Required work: The copy you return should hold every record below word for word and no images.

[Dataset entries]
⁂

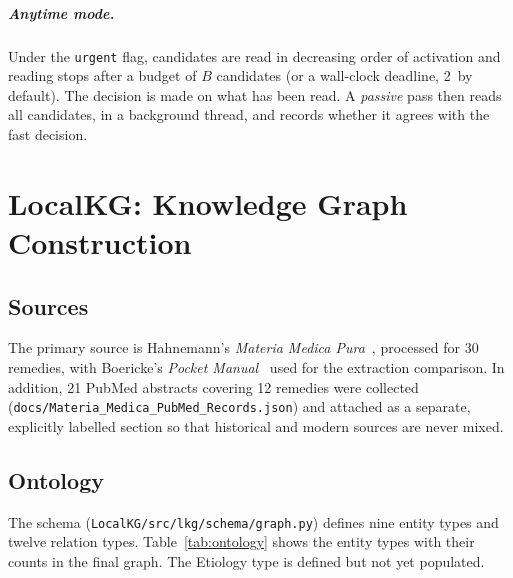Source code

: \documentclass[12pt,a4paper,oneside]{report}
\newcommand{\code}[1]{\texttt{\small #1}}
\newcommand{\ms}{\,\text{ms}}
\begin{document}
\paragraph{Anytime mode.} Under the \code{urgent} flag, candidates are read in decreasing order of activation and reading stops after a budget of $B$ candidates (or a wall-clock deadline, 2\ms{} by default). The decision is made on what has been read. A \emph{passive} pass then reads all candidates, in a background thread, and records whether it agrees with the fast decision.

\chapter{LocalKG: Knowledge Graph Construction}\label{ch:kg}
\section{Sources}
The primary source is Hahnemann's \emph{Materia Medica Pura}~\cite{hahnemann1880}, processed for 30 remedies, with Boericke's \emph{Pocket Manual}~\cite{boericke1927} used for the extraction comparison. In addition, 21 PubMed abstracts covering 12 remedies were collected (\code{docs/Materia\_Medica\_PubMed\_Records.json}) and attached as a separate, explicitly labelled section so that historical and modern sources are never mixed.

\section{Ontology}
The schema (\code{LocalKG/src/lkg/schema/graph.py}) defines nine entity types and twelve relation types. Table~\ref{tab:ontology} shows the entity types with their counts in the final graph. The Etiology type is defined but not yet populated.
\end{document}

⁂

Written solution:
Source code

: \documentclass[12pt,a4paper,oneside]{report}
\newcommand{\code}[1]{\texttt{\small #1}}
\newcommand{\ms}{\,\text{ms}}
\begin{document}
\paragraph{Anytime mode.} Under the \code{urgent} flag, candidates are read in decreasing order of activation and reading stops after a budget of $B$ candidates (or a wall-clock deadline, 2\ms{} by default). The decision is made on what has been read. A \emph{passive} pass then reads all candidates, in a background thread, and records whether it agrees with the fast decision.

\chapter{LocalKG: Knowledge Graph Construction}\label{ch:kg}
\section{Sources}
The primary source is Hahnemann's \emph{Materia Medica Pura}~\cite{hahnemann1880}, processed for 30 remedies, with Boericke's \emph{Pocket Manual}~\cite{boericke1927} used for the extraction comparison. In addition, 21 PubMed abstracts covering 12 remedies were collected (\code{docs/Materia\_Medica\_PubMed\_Records.json}) and attached as a separate, explicitly labelled section so that historical and modern sources are never mixed.

\section{Ontology}
The schema (\code{LocalKG/src/lkg/schema/graph.py}) defines nine entity types and twelve relation types. Table~\ref{tab:ontology} shows the entity types with their counts in the final graph. The Etiology type is defined but not yet populated.
\end{document}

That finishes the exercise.